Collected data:
╔══
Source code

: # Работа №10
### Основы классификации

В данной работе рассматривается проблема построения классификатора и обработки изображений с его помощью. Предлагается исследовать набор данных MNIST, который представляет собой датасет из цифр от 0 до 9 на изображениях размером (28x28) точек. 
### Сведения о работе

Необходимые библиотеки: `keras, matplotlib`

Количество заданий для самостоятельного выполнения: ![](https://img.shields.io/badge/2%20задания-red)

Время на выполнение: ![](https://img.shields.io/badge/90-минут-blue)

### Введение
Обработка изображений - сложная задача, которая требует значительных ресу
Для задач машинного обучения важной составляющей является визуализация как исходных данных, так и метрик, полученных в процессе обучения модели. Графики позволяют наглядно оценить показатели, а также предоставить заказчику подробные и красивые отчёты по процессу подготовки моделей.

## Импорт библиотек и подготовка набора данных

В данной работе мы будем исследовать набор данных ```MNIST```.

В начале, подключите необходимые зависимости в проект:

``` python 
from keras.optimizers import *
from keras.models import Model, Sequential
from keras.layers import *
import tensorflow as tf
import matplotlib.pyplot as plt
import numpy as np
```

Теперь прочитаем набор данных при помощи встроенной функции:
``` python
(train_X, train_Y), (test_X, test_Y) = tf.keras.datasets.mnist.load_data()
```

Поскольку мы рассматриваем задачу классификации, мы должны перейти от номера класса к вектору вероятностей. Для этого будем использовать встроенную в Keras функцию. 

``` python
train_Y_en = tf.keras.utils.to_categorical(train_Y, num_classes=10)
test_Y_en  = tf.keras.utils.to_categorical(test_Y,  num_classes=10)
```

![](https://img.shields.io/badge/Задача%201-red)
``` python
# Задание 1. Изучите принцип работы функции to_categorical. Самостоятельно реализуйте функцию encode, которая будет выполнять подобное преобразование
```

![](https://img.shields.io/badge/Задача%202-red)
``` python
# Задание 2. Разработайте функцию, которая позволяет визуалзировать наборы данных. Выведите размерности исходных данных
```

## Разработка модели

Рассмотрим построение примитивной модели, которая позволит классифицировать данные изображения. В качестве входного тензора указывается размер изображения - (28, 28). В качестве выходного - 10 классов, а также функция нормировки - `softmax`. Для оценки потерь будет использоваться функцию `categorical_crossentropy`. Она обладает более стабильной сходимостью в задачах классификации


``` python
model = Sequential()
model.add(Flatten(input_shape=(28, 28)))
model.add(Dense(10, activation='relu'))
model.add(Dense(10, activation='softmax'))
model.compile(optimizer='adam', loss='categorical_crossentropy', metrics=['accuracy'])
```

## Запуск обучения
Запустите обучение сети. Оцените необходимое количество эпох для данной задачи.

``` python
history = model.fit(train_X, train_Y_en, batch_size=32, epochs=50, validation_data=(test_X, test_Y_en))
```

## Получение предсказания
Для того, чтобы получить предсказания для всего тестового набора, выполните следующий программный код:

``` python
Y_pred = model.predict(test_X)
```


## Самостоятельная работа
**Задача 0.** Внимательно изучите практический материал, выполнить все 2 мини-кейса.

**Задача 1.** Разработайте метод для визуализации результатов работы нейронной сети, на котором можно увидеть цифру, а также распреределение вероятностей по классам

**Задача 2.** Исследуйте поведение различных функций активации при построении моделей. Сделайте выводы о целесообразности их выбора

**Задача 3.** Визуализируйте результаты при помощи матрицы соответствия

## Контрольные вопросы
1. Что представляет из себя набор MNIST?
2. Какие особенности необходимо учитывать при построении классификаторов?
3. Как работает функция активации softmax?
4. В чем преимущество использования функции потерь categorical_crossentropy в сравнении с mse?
╚══
Copy every line of the records above that contains "потерь".

Solution for this problem:
Рассмотрим построение примитивной модели, которая позволит классифицировать данные изображения. В качестве входного тензора указывается размер изображения - (28, 28). В качестве выходного - 10 классов, а также функция нормировки - `softmax`. Для оценки потерь будет использоваться функцию `categorical_crossentropy`. Она обладает более стабильной сходимостью в задачах классификации
4. В чем преимущество использования функции потерь categorical_crossentropy в сравнении с mse?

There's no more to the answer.